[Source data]
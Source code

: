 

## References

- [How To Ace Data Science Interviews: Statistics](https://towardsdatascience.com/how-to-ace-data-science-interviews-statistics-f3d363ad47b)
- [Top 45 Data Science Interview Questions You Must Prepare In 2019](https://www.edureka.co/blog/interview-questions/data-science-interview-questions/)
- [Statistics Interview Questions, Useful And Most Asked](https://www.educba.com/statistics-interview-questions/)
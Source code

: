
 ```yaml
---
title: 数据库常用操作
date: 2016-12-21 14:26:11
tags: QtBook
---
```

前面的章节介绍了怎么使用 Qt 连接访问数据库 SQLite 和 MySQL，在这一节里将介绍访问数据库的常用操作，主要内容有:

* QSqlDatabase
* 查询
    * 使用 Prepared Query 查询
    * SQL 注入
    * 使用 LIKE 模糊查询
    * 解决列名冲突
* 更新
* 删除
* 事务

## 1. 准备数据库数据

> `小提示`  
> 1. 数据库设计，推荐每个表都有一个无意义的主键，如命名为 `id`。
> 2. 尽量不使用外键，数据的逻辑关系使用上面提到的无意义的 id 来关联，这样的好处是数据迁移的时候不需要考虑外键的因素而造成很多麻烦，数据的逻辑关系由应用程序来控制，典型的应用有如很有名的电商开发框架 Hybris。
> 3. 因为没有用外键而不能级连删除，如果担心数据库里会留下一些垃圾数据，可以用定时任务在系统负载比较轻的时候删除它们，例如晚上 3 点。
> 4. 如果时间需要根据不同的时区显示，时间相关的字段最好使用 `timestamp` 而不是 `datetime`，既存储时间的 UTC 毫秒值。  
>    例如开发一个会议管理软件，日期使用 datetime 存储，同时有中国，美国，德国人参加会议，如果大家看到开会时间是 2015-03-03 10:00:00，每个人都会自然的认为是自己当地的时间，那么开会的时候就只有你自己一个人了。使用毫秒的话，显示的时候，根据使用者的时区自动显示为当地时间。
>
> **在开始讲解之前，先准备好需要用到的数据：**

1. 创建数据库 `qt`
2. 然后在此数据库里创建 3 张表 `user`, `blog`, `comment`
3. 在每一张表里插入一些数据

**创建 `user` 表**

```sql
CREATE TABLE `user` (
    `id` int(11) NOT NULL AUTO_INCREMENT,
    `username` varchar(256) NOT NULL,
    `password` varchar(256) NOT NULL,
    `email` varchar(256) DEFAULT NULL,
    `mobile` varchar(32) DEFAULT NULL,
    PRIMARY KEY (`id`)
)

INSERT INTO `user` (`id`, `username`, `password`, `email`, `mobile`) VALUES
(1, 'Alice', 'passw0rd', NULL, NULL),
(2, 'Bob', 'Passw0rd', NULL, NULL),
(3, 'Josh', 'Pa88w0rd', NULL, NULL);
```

• _WHAT IS BEING ASKED_: Every line above with the word "statistics" belongs in the answer, copied as written.

• _RESULT_:
- [How To Ace Data Science Interviews: Statistics](https://towardsdatascience.com/how-to-ace-data-science-interviews-statistics-f3d363ad47b)
- [Statistics Interview Questions, Useful And Most Asked](https://www.educba.com/statistics-interview-questions/)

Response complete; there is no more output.